GIL detector

Grant Edwards invalid at invalid.invalid
Mon Aug 18 11:05:40 EDT 2014


On 2014-08-17, Stefan Behnel <stefan_ml at behnel.de> wrote:
> Steven D'Aprano schrieb am 17.08.2014 um 16:21:
>> I wonder whether Ruby programmers are as obsessive about
>> Ruby's GIL?
>
> I actually wonder more whether Python programmers are really all that
> obsessive about CPython's GIL.

[...]

> Personally, I like the GIL. It helps me keep my code simpler and more
> predictable. I don't have to care about threading issues all the time and
> can otherwise freely choose the right model of parallelism that suits my
> current use case when the need arises (and threads are rarely the right
> model).
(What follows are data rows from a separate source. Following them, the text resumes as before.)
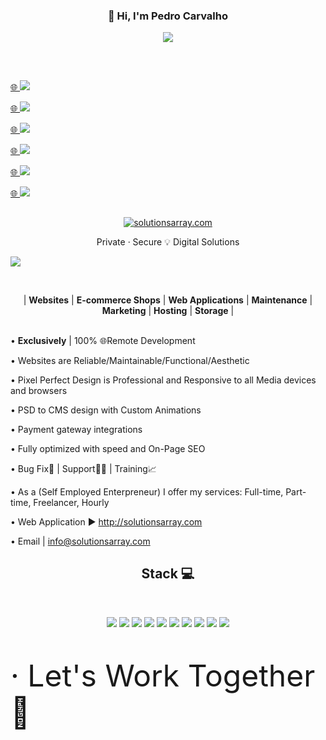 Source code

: <!-- WORK AREA | START


#0866ff #1877f2
#0866ff #1877f2


WORK AREA | END -->


<h3 align="center">👋 Hi, I'm Pedro Carvalho</a></p></h3>
<p align="center"><img src="https://readme-typing-svg.herokuapp.com?color=0357F7&lines=🌐+Web+Dev+from+Fafe,+Portugal+:)" /></p>


<h2> </h2>
<br>
<!--<p><a href="https://www.youtube.com/watch?v=xBdfI6vz1Lw"><img src="http://mixed.solutionsarray.com/wp-content/uploads/2024/01/click3.png"></a><a href="https://www.youtube.com/watch?v=xBdfI6vz1Lw">🌐</a><a href="https://www.youtube.com/watch?v=xBdfI6vz1Lw"><img src="https://img.shields.io/badge/Experiences-red?style=for-the-badge&logo=youtube&logoColor=white"></a></p>-->

<p></a><a href="http://solutionsarray.com/">🌐&nbsp;</a><a href="http://solutionsarray.com/"><img src="https://img.shields.io/badge/SolutionsArray-Business%20Pitch-89cff0"></a></p>

<p></a><a href="http://solutionsarray.com/portfolio">🌐&nbsp;</a><a href="http://solutionsarray.com/portfolio"><img src="https://img.shields.io/badge/SolutionsArray-Portfolio-f1ebeb"</a></p>

<p></a><a href="https://www.facebook.com/solutionsarray">🌐&nbsp;</a><a href="https://www.facebook.com/solutionsarray"><img src="https://img.shields.io/badge/SolutionsArray-Facebook-1877f2"</a></p>

<p></a><a href="https://mixed.solutionsarray.com/cv/">🌐&nbsp;</a><a href="https://mixed.solutionsarray.com/cv/"><img src="https://img.shields.io/badge/Pedro Carvalho-Curriculum%20Vitae-7abaca"></a></p>    

<p></a><a href="https://www.upwork.com/freelancers/~01fffa4af07a0652d8?viewMode=1">🌐&nbsp;</a><a href="https://www.upwork.com/freelancers/~01fffa4af07a0652d8?viewMode=1"><img src="https://img.shields.io/badge/Pedro Carvalho-Upwork-14a800"></a></p> 

<p></a><a href="https://www.linkedin.com/in/SolutionsArray/">🌐&nbsp;</a><a href="https://www.linkedin.com/in/SolutionsArray/"><img src="https://img.shields.io/badge/Solutions%20Array-%230077B5.svg?style=for-the-badge&amp;logo=linkedin&amp;logoColor=white"></a></p>




<h2> </h2>
<p align="center"><a href="https://solutionsarray.com/"><img src="http://mixed.solutionsarray.com/wp-content/uploads/2023/10/SolutionsArray1.com_.png" alt="solutionsarray.com"></a></p>
<p align="center">Private · Secure 💡 Digital Solutions</p>
<p><a href="https://solutionsarray.com/"><img src="http://mixed.solutionsarray.com/wp-content/uploads/2023/09/SolutionsArray_Homepage.png"></a></p>

<br>
<p align="center">| <b>Websites</b> | <b>E-commerce Shops</b> | <b> Web Applications</b> | <b>Maintenance</b> | <b>Marketing</b> | <b>Hosting</b> | <b>Storage</b> |</p>
<br>
• <b>Exclusively</b> | 100% 🌐Remote Development </p>
• Websites are Reliable/Maintainable/Functional/Aesthetic</p>
• Pixel Perfect Design is Professional and Responsive to all Media devices and browsers</p>
• PSD to CMS design with Custom Animations</p>
• Payment gateway integrations</p>
• Fully optimized with speed and On-Page SEO</p>
• Bug Fix🐞 | Support👨‍🔧 | Training📈</p>
• As a (Self Employed Enterpreneur) I offer my services: Full-time, Part-time, Freelancer, Hourly</br></p>
• Web Application ► <a href="https://solutionsarray.com/"> http://solutionsarray.com </a></p>
• Email | <a href=mailto:"info@solutionsarray.com"> info@solutionsarray.com </a>


<br>
<h2 align="center">Stack 💻</h2>
<br>

<p align="center">
<img src="https://img.shields.io/badge/-php-black?style=flat-square&logo=php">
<img src="https://img.shields.io/badge/-Laravel-black?style=flat-square&logo=laravel">
<img src="https://img.shields.io/badge/-HTML-black?style=flat-square&logo=html">
<img src="https://img.shields.io/badge/-CSS-black?style=flat-square&logo=css">
<img src="https://img.shields.io/badge/-JavaScript-black?style=flat-square&logo=javascript">
<img src="https://img.shields.io/badge/-React-black?style=flat-square&logo=react">
<img src="https://img.shields.io/badge/-NEXT.js-black?style=flat-square&logo=next.js">
<img src="https://img.shields.io/badge/-node.js-black?style=flat-square&logo=node.js">
<img src="https://img.shields.io/badge/-NGINX-black?style=flat-square&logo=nginx">
<img src="https://img.shields.io/badge/-PostgreSQL-black?style=flat-square&logo=PHP">
</p>


<br>
<p align="left"><font size="25">· Let's Work Together 🤝</font></p>








<!-- TEMP WORK AREA | START 




space




<!-- TEMP WORK AREA | END -->










<!--
**pedrocarvalho/pedrocarvalho** is a ✨ _special_ ✨ repository because its `README.md` (this file) appears on your GitHub profile.

Here are some ideas to get you started:

- 🔭 I’m currently working on ...
- 🌱 I’m currently learning ...
- 👯 I’m looking to collaborate on ...
- 🤔 I’m looking for help with ...
- 💬 Ask me about ...
- 📫 How to reach me: ...
- 😄 Pronouns: ...
- ⚡ Fun fact: ...
-->
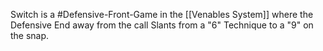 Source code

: Switch is a #Defensive-Front-Game in the [[Venables System]] where the Defensive End away from the call Slants from a "6" Technique to a "9" on the snap.

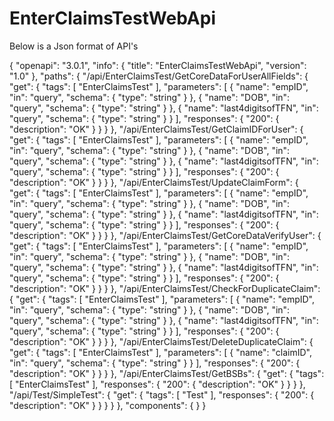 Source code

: # EnterClaimsTestWebApi

Below is a Json format of API's

{
  "openapi": "3.0.1",
  "info": {
    "title": "EnterClaimsTestWebApi",
    "version": "1.0"
  },
  "paths": {
    "/api/EnterClaimsTest/GetCoreDataForUserAllFields": {
      "get": {
        "tags": [
          "EnterClaimsTest"
        ],
        "parameters": [
          {
            "name": "empID",
            "in": "query",
            "schema": {
              "type": "string"
            }
          },
          {
            "name": "DOB",
            "in": "query",
            "schema": {
              "type": "string"
            }
          },
          {
            "name": "last4digitsofTFN",
            "in": "query",
            "schema": {
              "type": "string"
            }
          }
        ],
        "responses": {
          "200": {
            "description": "OK"
          }
        }
      }
    },
    "/api/EnterClaimsTest/GetClaimIDForUser": {
      "get": {
        "tags": [
          "EnterClaimsTest"
        ],
        "parameters": [
          {
            "name": "empID",
            "in": "query",
            "schema": {
              "type": "string"
            }
          },
          {
            "name": "DOB",
            "in": "query",
            "schema": {
              "type": "string"
            }
          },
          {
            "name": "last4digitsofTFN",
            "in": "query",
            "schema": {
              "type": "string"
            }
          }
        ],
        "responses": {
          "200": {
            "description": "OK"
          }
        }
      }
    },
    "/api/EnterClaimsTest/UpdateClaimForm": {
      "get": {
        "tags": [
          "EnterClaimsTest"
        ],
        "parameters": [
          {
            "name": "empID",
            "in": "query",
            "schema": {
              "type": "string"
            }
          },
          {
            "name": "DOB",
            "in": "query",
            "schema": {
              "type": "string"
            }
          },
          {
            "name": "last4digitsofTFN",
            "in": "query",
            "schema": {
              "type": "string"
            }
          }
        ],
        "responses": {
          "200": {
            "description": "OK"
          }
        }
      }
    },
    "/api/EnterClaimsTest/GetCoreDataVerifyUser": {
      "get": {
        "tags": [
          "EnterClaimsTest"
        ],
        "parameters": [
          {
            "name": "empID",
            "in": "query",
            "schema": {
              "type": "string"
            }
          },
          {
            "name": "DOB",
            "in": "query",
            "schema": {
              "type": "string"
            }
          },
          {
            "name": "last4digitsofTFN",
            "in": "query",
            "schema": {
              "type": "string"
            }
          }
        ],
        "responses": {
          "200": {
            "description": "OK"
          }
        }
      }
    },
    "/api/EnterClaimsTest/CheckForDuplicateClaim": {
      "get": {
        "tags": [
          "EnterClaimsTest"
        ],
        "parameters": [
          {
            "name": "empID",
            "in": "query",
            "schema": {
              "type": "string"
            }
          },
          {
            "name": "DOB",
            "in": "query",
            "schema": {
              "type": "string"
            }
          },
          {
            "name": "last4digitsofTFN",
            "in": "query",
            "schema": {
              "type": "string"
            }
          }
        ],
        "responses": {
          "200": {
            "description": "OK"
          }
        }
      }
    },
    "/api/EnterClaimsTest/DeleteDuplicateClaim": {
      "get": {
        "tags": [
          "EnterClaimsTest"
        ],
        "parameters": [
          {
            "name": "claimID",
            "in": "query",
            "schema": {
              "type": "string"
            }
          }
        ],
        "responses": {
          "200": {
            "description": "OK"
          }
        }
      }
    },
    "/api/EnterClaimsTest/GetBSBs": {
      "get": {
        "tags": [
          "EnterClaimsTest"
        ],
        "responses": {
          "200": {
            "description": "OK"
          }
        }
      }
    },
    "/api/Test/SimpleTest": {
      "get": {
        "tags": [
          "Test"
        ],
        "responses": {
          "200": {
            "description": "OK"
          }
        }
      }
    }
  },
  "components": { }
}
I'm sure that's not just me.

Those are pretty much my feelings exactly.  I've been writing Python
apps for 15 years.  They're mostly smallish utlities, network and
serial comm stuff, a few WxWidgets and GTK apps, some IMAP, SMTP and
HTTP stuff. Many are multi-threaded, and some of the mesh data
analysis and visualization ones ran for a few 10's of minutes.  I
don't remember a single instance where the GIL was even as much as
annoying.  The GIL means that multi-threaded apps most "just work" and
you don't have to sprinkle mutexes all over your code the way you do
in C using pthreads.  You do sometimes need to use mutexs in Python,
only at a higher layer -- there's a whole lower layer of mutexes that
you don't need because of the GIL.

-- 
Grant Edwards               grant.b.edwards        Yow! On the road, ZIPPY
                                  at               is a pinhead without a
                              gmail.com            purpose, but never without
                                                   a POINT.